→ Task to complete:
Provide the number of lines below that include "your", without any other words.

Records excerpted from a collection
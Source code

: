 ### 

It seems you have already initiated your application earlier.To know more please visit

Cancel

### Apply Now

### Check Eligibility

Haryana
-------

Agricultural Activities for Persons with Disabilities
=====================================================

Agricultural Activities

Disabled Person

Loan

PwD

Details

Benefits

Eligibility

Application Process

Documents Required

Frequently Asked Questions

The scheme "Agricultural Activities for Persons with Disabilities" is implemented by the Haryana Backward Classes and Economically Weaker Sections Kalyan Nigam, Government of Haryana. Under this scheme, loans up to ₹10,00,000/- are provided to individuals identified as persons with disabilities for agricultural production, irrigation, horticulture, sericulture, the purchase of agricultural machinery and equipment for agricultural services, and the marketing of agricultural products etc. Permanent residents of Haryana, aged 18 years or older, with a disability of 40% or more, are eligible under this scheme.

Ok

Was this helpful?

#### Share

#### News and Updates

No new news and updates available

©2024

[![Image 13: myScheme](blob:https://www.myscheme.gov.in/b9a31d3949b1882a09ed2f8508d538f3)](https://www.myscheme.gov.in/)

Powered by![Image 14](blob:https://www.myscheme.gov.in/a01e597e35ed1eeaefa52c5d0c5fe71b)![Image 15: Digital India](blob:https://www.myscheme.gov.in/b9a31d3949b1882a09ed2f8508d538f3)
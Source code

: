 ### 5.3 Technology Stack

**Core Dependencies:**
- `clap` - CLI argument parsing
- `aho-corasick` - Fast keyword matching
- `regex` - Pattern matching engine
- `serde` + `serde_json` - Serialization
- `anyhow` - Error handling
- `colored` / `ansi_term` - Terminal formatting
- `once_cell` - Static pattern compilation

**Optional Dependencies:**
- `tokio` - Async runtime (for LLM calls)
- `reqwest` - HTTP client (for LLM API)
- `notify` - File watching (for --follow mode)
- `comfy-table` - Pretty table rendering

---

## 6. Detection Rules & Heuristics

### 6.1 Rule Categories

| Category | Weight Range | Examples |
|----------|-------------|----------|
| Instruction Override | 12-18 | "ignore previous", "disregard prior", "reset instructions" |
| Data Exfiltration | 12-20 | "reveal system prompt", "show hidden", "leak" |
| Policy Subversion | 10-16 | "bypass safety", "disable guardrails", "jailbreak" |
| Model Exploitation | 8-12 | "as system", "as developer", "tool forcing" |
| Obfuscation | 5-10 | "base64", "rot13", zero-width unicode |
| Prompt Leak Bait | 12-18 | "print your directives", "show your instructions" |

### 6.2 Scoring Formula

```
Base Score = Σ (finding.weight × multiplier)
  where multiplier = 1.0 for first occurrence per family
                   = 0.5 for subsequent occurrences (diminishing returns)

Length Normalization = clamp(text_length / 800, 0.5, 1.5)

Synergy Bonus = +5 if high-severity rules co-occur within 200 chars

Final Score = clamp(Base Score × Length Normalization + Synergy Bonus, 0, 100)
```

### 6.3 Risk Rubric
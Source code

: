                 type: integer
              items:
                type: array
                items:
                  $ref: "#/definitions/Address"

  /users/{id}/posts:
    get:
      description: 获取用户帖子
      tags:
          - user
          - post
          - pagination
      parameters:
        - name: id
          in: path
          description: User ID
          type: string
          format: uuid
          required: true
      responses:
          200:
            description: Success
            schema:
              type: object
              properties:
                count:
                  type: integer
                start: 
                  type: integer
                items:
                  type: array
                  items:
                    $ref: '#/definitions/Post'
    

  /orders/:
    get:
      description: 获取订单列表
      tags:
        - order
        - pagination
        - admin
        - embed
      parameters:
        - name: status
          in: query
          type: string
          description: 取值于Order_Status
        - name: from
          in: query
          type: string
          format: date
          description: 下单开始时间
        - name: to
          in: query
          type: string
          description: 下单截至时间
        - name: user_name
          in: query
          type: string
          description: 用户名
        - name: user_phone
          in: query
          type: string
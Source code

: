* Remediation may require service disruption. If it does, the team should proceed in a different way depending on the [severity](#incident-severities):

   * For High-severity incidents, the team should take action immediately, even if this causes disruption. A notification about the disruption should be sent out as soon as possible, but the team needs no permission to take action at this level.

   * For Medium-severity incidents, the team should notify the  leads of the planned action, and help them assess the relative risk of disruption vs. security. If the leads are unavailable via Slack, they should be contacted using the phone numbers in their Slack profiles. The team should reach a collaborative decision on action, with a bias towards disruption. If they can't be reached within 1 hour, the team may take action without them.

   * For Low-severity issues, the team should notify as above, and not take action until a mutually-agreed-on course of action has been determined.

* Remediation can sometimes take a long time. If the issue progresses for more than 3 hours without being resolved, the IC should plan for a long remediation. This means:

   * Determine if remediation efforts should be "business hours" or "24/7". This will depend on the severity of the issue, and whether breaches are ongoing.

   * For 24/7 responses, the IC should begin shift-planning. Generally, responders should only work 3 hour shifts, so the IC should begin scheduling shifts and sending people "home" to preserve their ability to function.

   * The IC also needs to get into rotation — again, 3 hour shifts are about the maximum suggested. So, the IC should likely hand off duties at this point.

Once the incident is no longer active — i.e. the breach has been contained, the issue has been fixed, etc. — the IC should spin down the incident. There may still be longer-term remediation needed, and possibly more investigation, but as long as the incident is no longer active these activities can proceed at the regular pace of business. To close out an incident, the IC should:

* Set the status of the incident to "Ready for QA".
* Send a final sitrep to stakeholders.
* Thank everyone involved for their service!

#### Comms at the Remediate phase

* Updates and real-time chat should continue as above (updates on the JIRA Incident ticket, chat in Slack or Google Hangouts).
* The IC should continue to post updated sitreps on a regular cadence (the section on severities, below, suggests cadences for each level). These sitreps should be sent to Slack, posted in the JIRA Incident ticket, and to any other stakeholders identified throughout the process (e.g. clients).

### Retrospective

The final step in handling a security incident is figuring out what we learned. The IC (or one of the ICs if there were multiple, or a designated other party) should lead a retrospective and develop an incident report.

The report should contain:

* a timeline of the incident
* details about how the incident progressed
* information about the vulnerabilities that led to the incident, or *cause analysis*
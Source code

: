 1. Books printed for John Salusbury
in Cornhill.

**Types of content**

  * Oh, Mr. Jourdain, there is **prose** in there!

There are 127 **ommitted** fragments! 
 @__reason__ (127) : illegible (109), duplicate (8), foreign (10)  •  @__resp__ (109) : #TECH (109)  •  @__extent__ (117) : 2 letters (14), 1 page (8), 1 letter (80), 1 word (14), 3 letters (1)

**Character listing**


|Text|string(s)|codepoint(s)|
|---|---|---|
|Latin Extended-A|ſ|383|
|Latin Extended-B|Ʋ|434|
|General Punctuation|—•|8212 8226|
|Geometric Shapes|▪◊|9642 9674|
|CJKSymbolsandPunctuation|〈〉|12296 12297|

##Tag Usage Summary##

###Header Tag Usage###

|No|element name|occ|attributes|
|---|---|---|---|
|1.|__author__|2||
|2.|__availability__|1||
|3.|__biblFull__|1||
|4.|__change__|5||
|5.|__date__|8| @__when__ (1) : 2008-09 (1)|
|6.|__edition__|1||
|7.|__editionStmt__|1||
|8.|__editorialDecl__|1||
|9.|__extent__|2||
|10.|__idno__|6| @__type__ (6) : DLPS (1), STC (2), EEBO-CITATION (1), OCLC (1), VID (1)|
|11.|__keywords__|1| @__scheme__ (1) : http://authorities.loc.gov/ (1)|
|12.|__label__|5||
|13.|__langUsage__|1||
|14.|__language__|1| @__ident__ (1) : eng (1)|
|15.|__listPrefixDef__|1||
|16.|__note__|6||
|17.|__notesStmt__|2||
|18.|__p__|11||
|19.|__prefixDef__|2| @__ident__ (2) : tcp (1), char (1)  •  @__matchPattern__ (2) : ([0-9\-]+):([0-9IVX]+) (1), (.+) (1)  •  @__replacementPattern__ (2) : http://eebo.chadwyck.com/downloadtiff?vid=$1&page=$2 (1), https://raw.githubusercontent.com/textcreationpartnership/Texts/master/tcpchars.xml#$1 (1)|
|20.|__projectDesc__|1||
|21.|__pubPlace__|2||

→ Answer for this exercise:
2